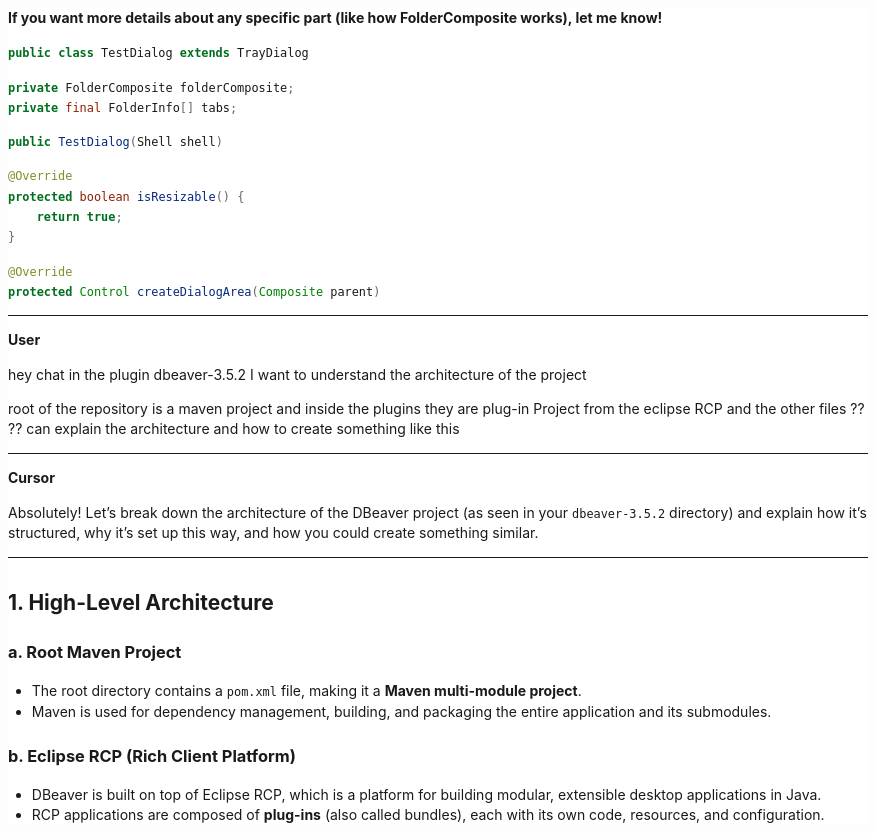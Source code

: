
**If you want more details about any specific part (like how FolderComposite works), let me know!**

```java
public class TestDialog extends TrayDialog
```

```java
private FolderComposite folderComposite;
private final FolderInfo[] tabs;
```

```java
public TestDialog(Shell shell)
```

```java
@Override
protected boolean isResizable() {
    return true;
}
```

```java
@Override
protected Control createDialogArea(Composite parent)
```

---

**User**

hey chat in the plugin dbeaver-3.5.2 I want to understand the architecture of the project 

root of the repository is a maven project and inside the plugins they are plug-in Project from the eclipse RCP and the other files ?? ?? can explain the architecture and how to create something like this 

---

**Cursor**

Absolutely! Let’s break down the architecture of the DBeaver project (as seen in your `dbeaver-3.5.2` directory) and explain how it’s structured, why it’s set up this way, and how you could create something similar.

---

## 1. **High-Level Architecture**

### **a. Root Maven Project**
- The root directory contains a `pom.xml` file, making it a **Maven multi-module project**.
- Maven is used for dependency management, building, and packaging the entire application and its submodules.

### **b. Eclipse RCP (Rich Client Platform)**
- DBeaver is built on top of Eclipse RCP, which is a platform for building modular, extensible desktop applications in Java.
- RCP applications are composed of **plug-ins** (also called bundles), each with its own code, resources, and configuration.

▸ **Activity**: Show the lines above that have the word "private".

▸ **Task output**:
private FolderComposite folderComposite;
private final FolderInfo[] tabs;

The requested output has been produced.